- [PROBLEM DETAILS]:
From the line containing "ಮಹೋದ್ರಮ್ಮೇಣ" to the end of the records below, output each line exactly; include both ends and nothing else.

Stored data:
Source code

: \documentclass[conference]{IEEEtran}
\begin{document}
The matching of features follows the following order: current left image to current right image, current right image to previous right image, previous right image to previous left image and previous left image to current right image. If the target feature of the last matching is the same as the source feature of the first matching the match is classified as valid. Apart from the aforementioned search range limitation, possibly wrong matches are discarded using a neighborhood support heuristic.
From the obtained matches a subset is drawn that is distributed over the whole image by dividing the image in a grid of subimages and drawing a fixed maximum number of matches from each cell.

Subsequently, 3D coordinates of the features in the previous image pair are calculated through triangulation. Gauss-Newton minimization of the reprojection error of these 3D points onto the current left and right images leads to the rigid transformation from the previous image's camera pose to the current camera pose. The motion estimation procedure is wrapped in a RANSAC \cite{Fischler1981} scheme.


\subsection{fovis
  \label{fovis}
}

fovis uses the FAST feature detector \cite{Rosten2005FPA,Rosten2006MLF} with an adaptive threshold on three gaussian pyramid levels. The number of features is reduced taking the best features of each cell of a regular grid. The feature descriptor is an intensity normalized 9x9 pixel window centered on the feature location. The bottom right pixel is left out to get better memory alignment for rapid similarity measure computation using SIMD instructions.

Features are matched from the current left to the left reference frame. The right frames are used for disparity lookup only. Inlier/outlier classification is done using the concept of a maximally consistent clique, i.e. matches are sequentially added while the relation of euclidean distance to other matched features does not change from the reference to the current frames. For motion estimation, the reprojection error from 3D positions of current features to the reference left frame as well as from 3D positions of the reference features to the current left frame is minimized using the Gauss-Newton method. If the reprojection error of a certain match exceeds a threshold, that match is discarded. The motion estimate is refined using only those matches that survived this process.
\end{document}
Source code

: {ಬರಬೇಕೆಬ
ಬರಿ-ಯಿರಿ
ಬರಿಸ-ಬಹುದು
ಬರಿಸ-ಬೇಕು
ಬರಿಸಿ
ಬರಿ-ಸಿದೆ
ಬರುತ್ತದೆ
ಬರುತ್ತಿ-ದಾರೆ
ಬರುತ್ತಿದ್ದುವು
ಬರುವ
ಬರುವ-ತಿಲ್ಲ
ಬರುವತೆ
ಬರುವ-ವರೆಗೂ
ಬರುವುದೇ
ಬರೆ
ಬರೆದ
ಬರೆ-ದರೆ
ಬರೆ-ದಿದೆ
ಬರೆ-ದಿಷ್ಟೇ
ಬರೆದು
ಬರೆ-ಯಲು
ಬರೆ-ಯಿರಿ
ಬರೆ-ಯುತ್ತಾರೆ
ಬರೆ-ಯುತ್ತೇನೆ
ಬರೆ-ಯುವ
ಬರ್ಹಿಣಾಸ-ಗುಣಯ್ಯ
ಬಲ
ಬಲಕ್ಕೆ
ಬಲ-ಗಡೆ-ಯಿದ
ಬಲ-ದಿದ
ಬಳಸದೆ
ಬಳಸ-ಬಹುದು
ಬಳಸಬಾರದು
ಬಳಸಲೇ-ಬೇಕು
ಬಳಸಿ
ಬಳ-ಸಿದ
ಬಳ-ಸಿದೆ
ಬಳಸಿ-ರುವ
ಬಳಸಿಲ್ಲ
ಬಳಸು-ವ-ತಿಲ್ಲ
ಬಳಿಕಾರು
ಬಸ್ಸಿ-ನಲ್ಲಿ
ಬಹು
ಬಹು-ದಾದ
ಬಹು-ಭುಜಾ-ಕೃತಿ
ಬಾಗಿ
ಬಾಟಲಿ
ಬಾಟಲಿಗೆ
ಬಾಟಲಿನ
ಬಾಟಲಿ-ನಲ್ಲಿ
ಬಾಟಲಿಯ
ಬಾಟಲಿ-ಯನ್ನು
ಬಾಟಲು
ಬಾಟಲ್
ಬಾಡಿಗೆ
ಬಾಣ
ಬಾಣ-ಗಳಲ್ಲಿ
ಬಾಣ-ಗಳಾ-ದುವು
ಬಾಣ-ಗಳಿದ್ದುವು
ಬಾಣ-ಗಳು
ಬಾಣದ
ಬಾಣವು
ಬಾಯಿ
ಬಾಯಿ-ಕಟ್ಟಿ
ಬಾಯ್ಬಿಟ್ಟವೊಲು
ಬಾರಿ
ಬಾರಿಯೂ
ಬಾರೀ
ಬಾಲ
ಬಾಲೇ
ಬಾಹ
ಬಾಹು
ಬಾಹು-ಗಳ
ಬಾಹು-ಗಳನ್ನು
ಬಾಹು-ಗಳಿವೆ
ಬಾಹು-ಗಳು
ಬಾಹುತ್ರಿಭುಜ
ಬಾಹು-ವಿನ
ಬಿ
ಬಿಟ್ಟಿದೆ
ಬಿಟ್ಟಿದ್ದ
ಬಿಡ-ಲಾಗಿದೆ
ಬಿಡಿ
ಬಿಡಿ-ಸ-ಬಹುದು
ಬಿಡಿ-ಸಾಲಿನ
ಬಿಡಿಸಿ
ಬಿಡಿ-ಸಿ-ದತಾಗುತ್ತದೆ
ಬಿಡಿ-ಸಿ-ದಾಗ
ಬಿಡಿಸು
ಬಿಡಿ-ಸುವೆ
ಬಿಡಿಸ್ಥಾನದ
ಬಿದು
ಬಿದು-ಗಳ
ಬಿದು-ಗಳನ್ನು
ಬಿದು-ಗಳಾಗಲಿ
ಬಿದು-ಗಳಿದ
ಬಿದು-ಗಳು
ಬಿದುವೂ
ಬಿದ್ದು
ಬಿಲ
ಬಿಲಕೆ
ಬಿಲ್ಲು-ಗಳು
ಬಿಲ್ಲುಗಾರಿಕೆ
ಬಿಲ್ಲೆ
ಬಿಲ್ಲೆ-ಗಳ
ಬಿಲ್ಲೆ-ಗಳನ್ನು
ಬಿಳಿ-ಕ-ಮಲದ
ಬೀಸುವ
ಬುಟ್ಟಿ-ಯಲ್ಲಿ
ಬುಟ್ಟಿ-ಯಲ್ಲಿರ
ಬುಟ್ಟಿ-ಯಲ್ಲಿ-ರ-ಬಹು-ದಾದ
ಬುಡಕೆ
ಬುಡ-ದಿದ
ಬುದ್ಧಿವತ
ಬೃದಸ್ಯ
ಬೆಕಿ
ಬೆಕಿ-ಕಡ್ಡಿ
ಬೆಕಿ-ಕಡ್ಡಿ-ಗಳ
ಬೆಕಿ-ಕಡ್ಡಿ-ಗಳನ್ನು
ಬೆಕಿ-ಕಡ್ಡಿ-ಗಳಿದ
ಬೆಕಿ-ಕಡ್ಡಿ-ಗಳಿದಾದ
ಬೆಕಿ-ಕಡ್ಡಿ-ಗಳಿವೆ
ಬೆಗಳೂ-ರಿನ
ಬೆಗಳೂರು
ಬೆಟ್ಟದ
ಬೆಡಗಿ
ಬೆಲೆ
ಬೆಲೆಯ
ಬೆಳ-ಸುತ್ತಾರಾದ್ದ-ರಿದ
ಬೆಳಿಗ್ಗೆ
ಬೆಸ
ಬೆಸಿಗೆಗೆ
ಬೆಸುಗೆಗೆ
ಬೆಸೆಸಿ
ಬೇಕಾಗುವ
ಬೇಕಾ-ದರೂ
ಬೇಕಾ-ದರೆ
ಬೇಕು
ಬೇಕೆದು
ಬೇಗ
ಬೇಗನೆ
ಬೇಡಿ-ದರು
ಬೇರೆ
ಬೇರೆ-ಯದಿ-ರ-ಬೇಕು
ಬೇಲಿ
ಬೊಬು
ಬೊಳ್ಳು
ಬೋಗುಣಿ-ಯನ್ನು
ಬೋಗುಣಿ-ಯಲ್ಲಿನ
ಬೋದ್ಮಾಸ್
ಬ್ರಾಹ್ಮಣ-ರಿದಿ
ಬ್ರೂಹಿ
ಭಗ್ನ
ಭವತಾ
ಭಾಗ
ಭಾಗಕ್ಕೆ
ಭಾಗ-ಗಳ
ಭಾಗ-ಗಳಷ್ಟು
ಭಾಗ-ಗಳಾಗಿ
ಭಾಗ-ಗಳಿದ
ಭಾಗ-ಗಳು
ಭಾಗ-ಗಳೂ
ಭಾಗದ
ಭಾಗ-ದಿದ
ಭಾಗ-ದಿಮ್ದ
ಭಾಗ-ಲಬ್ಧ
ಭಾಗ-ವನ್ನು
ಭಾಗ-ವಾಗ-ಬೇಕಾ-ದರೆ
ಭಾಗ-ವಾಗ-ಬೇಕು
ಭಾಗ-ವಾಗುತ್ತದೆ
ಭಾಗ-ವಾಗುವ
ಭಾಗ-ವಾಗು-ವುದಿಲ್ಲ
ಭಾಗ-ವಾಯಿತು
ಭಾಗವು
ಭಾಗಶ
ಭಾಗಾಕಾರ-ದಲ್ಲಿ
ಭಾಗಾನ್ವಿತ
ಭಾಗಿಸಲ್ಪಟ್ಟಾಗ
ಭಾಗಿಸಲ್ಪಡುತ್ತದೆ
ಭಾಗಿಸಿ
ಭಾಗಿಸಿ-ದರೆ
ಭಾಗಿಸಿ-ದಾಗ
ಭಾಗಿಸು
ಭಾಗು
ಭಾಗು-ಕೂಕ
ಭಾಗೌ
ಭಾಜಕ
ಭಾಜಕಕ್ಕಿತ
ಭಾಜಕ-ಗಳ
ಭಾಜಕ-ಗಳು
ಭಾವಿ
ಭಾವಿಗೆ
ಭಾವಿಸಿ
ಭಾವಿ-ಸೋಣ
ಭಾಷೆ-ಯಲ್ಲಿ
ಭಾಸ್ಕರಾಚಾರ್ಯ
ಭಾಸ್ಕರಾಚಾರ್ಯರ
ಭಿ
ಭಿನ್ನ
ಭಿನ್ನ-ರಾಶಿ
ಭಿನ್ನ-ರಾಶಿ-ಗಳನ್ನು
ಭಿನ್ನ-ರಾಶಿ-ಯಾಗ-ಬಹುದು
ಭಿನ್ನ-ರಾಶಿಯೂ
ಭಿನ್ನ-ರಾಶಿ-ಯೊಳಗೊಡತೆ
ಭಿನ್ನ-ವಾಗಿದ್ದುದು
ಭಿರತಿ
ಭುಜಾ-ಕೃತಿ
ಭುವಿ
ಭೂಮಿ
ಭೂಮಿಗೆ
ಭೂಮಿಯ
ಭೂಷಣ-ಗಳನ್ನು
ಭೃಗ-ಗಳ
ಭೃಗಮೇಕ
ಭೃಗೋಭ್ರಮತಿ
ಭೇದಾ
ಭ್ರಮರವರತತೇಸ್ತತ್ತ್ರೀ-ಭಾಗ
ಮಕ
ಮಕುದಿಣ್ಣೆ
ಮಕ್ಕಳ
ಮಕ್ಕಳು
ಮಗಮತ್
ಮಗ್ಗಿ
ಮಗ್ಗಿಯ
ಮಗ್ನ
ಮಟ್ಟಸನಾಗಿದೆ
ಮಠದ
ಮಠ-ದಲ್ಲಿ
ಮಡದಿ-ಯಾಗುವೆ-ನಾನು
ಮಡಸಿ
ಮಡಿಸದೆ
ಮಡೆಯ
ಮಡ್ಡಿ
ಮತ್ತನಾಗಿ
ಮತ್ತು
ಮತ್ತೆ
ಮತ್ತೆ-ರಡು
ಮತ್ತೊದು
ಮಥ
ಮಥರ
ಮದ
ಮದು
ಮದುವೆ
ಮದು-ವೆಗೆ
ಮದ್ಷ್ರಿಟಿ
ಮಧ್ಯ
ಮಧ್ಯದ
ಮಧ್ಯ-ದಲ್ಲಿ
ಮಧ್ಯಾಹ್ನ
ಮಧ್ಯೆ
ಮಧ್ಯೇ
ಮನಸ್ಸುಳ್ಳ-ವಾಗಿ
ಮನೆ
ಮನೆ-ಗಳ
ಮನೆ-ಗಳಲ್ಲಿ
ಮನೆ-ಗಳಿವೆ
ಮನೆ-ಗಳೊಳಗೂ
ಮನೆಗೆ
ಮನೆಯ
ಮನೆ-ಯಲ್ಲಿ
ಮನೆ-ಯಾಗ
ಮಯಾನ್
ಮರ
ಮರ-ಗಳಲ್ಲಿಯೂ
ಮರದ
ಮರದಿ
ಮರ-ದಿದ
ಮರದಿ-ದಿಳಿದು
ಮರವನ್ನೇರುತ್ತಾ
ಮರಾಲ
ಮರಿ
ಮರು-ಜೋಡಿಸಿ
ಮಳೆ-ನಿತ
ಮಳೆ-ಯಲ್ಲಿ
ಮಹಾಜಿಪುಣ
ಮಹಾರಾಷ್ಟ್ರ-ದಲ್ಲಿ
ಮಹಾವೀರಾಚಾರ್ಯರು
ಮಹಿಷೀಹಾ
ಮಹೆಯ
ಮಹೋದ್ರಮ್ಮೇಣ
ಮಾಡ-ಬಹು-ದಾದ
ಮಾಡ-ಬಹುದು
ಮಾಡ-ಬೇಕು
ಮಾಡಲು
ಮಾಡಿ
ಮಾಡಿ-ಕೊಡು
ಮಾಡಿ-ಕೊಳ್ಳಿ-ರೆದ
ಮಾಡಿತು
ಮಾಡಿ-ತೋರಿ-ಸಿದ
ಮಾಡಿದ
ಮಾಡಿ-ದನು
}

- [RESPONSE BOX]:
ಮಹೋದ್ರಮ್ಮೇಣ
ಮಾಡ-ಬಹು-ದಾದ
ಮಾಡ-ಬಹುದು
ಮಾಡ-ಬೇಕು
ಮಾಡಲು
ಮಾಡಿ
ಮಾಡಿ-ಕೊಡು
ಮಾಡಿ-ಕೊಳ್ಳಿ-ರೆದ
ಮಾಡಿತು
ಮಾಡಿ-ತೋರಿ-ಸಿದ
ಮಾಡಿದ
ಮಾಡಿ-ದನು
}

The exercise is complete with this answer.